How could I let something like that slip out of my mouth?! That was when I was Chris! That time when Darrén got drugged down by May... And it's not really something he can remember. Do you forget things when you use drugs? I didn't think so but I guess it depends on what kind of drug it is.

"Uh... Yeah I forgot." I fake smiled and hit my head with an apologetic smile. "But you've kissed Chris once."

"What?!" he yelled and it echoed a bit.

I wasn't expecting him to have this kind of reaction. I was thinking about this still calm like feeling remaining but it looked like he had lost his mind. Is he that scared of being gay? He doesn't really have to worry about something like that since he never kissed a guy.

"But you were drugged by May. Do you remember when he forced you two together on a date?"

"That bitch!" he shrieked. "She put something in my drink!" I couldn't help just feeling guilty. I sat there giving him my best fake smile but why am I even trying when I know that he's one of those few people that can see through me?

"I need to apologise to Chris later." he sighed and got up.

"It was months ago. He's fine with it and he knew that you was drunk!" I patted his back and I felt a wave of relief when he smiled.

But he still looked bothered. Even though he could see through me I was never someone that could see through him easily. It's always been him seeing through my emotions without trying. But for him to be able to see my secrets is a whole different story.

And this time was my turn to see his feelings. The whole atmosphere around him was tense and I could feel that he was worrying and thinking bad thoughts, as if he was sending out the thoughts and it seemed like I could get a hold of them.

"We're filming now!" Carter yelled and we turned to our positions. I didn't dare to look up but I knew that I had to because we only had one chance to perfect this scene or the sunset would disappear and we'd have to rent this place again tomorrow or something. It's the business world. Everything has to be perfect or it won't work. Editing the sunset won't work and cutting ourselves in would make it seem unreal. It has to be taken with real action.

I didn't raise my head to look at him. I just rolled up my eye and saw how he was looking at me with an empty glance.

"It's fine..." I whispered. "Don't worry about that."
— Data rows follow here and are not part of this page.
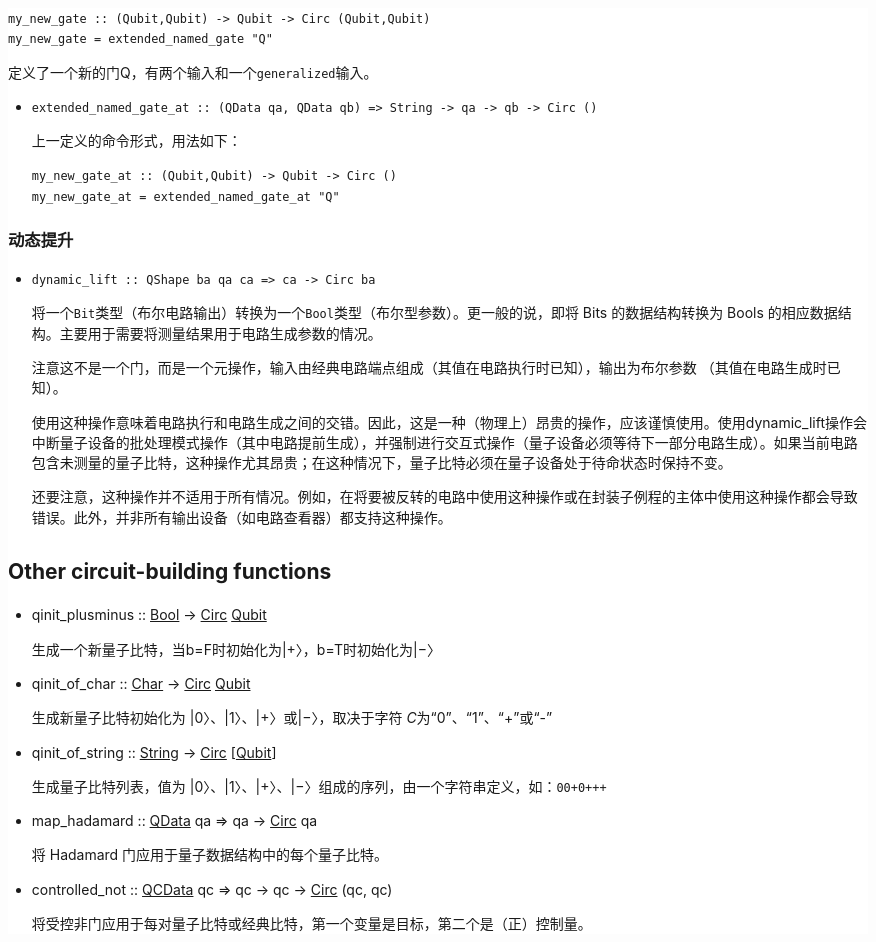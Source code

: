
   ```
  my_new_gate :: (Qubit,Qubit) -> Qubit -> Circ (Qubit,Qubit)
  my_new_gate = extended_named_gate "Q"
  ```

  定义了一个新的门Q，有两个输入和一个`generalized`输入。

- `extended_named_gate_at :: (QData qa, QData qb) => String -> qa -> qb -> Circ ()`

  上一定义的命令形式，用法如下：

  ```
  my_new_gate_at :: (Qubit,Qubit) -> Qubit -> Circ ()
  my_new_gate_at = extended_named_gate_at "Q"
  ```

### 动态提升

- `dynamic_lift :: QShape ba qa ca => ca -> Circ ba`

  将一个`Bit`类型（布尔电路输出）转换为一个`Bool`类型（布尔型参数）。更一般的说，即将 Bits 的数据结构转换为 Bools 的相应数据结构。主要用于需要将测量结果用于电路生成参数的情况。

  注意这不是一个门，而是一个元操作，输入由经典电路端点组成（其值在电路执行时已知），输出为布尔参数 （其值在电路生成时已知）。

  使用这种操作意味着电路执行和电路生成之间的交错。因此，这是一种（物理上）昂贵的操作，应该谨慎使用。使用dynamic_lift操作会中断量子设备的批处理模式操作（其中电路提前生成），并强制进行交互式操作（量子设备必须等待下一部分电路生成）。如果当前电路包含未测量的量子比特，这种操作尤其昂贵；在这种情况下，量子比特必须在量子设备处于待命状态时保持不变。

  还要注意，这种操作并不适用于所有情况。例如，在将要被反转的电路中使用这种操作或在封装子例程的主体中使用这种操作都会导致错误。此外，并非所有输出设备（如电路查看器）都支持这种操作。

## Other circuit-building functions

- qinit_plusminus :: [Bool](http://hackage.haskell.org/package/base-4.12.0.0/docs/Data-Bool.html#t:Bool) -> [Circ](https://www.mathstat.dal.ca/~selinger/quipper/doc/Quipper.html#t:Circ) [Qubit](https://www.mathstat.dal.ca/~selinger/quipper/doc/Quipper.html#t:Qubit)

  生成一个新量子比特，当b=F时初始化为$|+〉$，b=T时初始化为$|-〉$

- qinit_of_char :: [Char](http://hackage.haskell.org/package/base-4.12.0.0/docs/Data-Char.html#t:Char) -> [Circ](https://www.mathstat.dal.ca/~selinger/quipper/doc/Quipper.html#t:Circ) [Qubit](https://www.mathstat.dal.ca/~selinger/quipper/doc/Quipper.html#t:Qubit)

  生成新量子比特初始化为 $|0〉$、$|1〉$、$|+〉$或$|−〉$，取决于字符 *C*为“0”、“1”、“+”或“-”

- qinit_of_string :: [String](http://hackage.haskell.org/package/base-4.12.0.0/docs/Data-String.html#t:String) -> [Circ](https://www.mathstat.dal.ca/~selinger/quipper/doc/Quipper.html#t:Circ) [[Qubit](https://www.mathstat.dal.ca/~selinger/quipper/doc/Quipper.html#t:Qubit)]

  生成量子比特列表，值为 $|0〉$、$|1〉$、$|+〉$、$|−〉$组成的序列，由一个字符串定义，如：`00+0+++`

- map_hadamard :: [QData](https://www.mathstat.dal.ca/~selinger/quipper/doc/Quipper.html#t:QData) qa => qa -> [Circ](https://www.mathstat.dal.ca/~selinger/quipper/doc/Quipper.html#t:Circ) qa

  将 Hadamard 门应用于量子数据结构中的每个量子比特。

- controlled_not :: [QCData](https://www.mathstat.dal.ca/~selinger/quipper/doc/Quipper.html#t:QCData) qc => qc -> qc -> [Circ](https://www.mathstat.dal.ca/~selinger/quipper/doc/Quipper.html#t:Circ) (qc, qc)

  将受控非门应用于每对量子比特或经典比特，第一个变量是目标，第二个是（正）控制量。
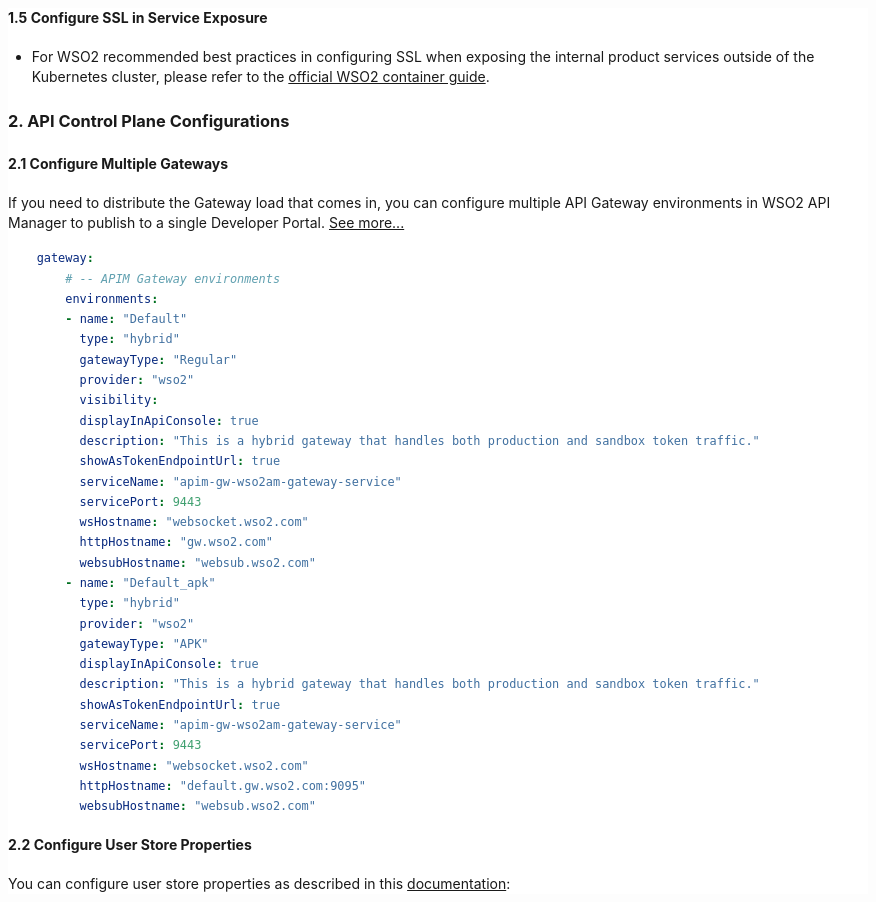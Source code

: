 #### 1.5 Configure SSL in Service Exposure

* For WSO2 recommended best practices in configuring SSL when exposing the internal product services outside of the Kubernetes cluster,
  please refer to the [official WSO2 container guide](https://github.com/wso2/container-guide/blob/master/route/Routing.md#configuring-ssl).

### 2. API Control Plane Configurations

#### 2.1 Configure Multiple Gateways

If you need to distribute the Gateway load that comes in, you can configure multiple API Gateway environments in WSO2 API Manager to publish to a single Developer Portal. [See more...](https://apim.docs.wso2.com/en/latest/manage-apis/deploy-and-publish/deploy-on-gateway/deploy-api/deploy-through-multiple-api-gateways/)
```yaml
    gateway:
        # -- APIM Gateway environments
        environments:
        - name: "Default"
          type: "hybrid"
          gatewayType: "Regular"
          provider: "wso2"
          visibility:
          displayInApiConsole: true
          description: "This is a hybrid gateway that handles both production and sandbox token traffic."
          showAsTokenEndpointUrl: true
          serviceName: "apim-gw-wso2am-gateway-service"
          servicePort: 9443
          wsHostname: "websocket.wso2.com"
          httpHostname: "gw.wso2.com"
          websubHostname: "websub.wso2.com"
        - name: "Default_apk"
          type: "hybrid"
          provider: "wso2"
          gatewayType: "APK"
          displayInApiConsole: true
          description: "This is a hybrid gateway that handles both production and sandbox token traffic."
          showAsTokenEndpointUrl: true
          serviceName: "apim-gw-wso2am-gateway-service"
          servicePort: 9443
          wsHostname: "websocket.wso2.com"
          httpHostname: "default.gw.wso2.com:9095"
          websubHostname: "websub.wso2.com"
```

#### 2.2 Configure User Store Properties

You can configure user store properties as described in this [documentation](https://apim.docs.wso2.com/en/latest/administer/managing-users-and-roles/managing-user-stores/working-with-properties-of-user-stores/):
He was the same. I have to wake him up.

I thought about Jenny. How she's so fierce and can be so mean even to her love of her life. Jenny would never really jump into his arm and tell him that she loved him. She has a cool attitude and refuses to show herself weak. I knew exactly what to do.

I heard that tap of the filming thing. The cameras were rolling. There was about one minute until the sunset would finally reach the water. I have to calculate this good.

I was actually disappointed that he was still suspended like that when we were doing an important filming and I didn't want his personal problems cause them all to lose time and money. And I was the one that made him like that so I'm responsible. I can't believe that he actually let something like that bother him. It happened months ago!

Okay but I shouldn't be thinking right now. I should be acting. I have to act.

The first thing I did was lifting my hand. The whole set here had shocked expression when seeing what I was about to do and I thought that maybe just giving him the thought would wake him up a bit but he didn't even notice. Then I have to get in action, because this guy gives me no choice. He's like a deer in highlights!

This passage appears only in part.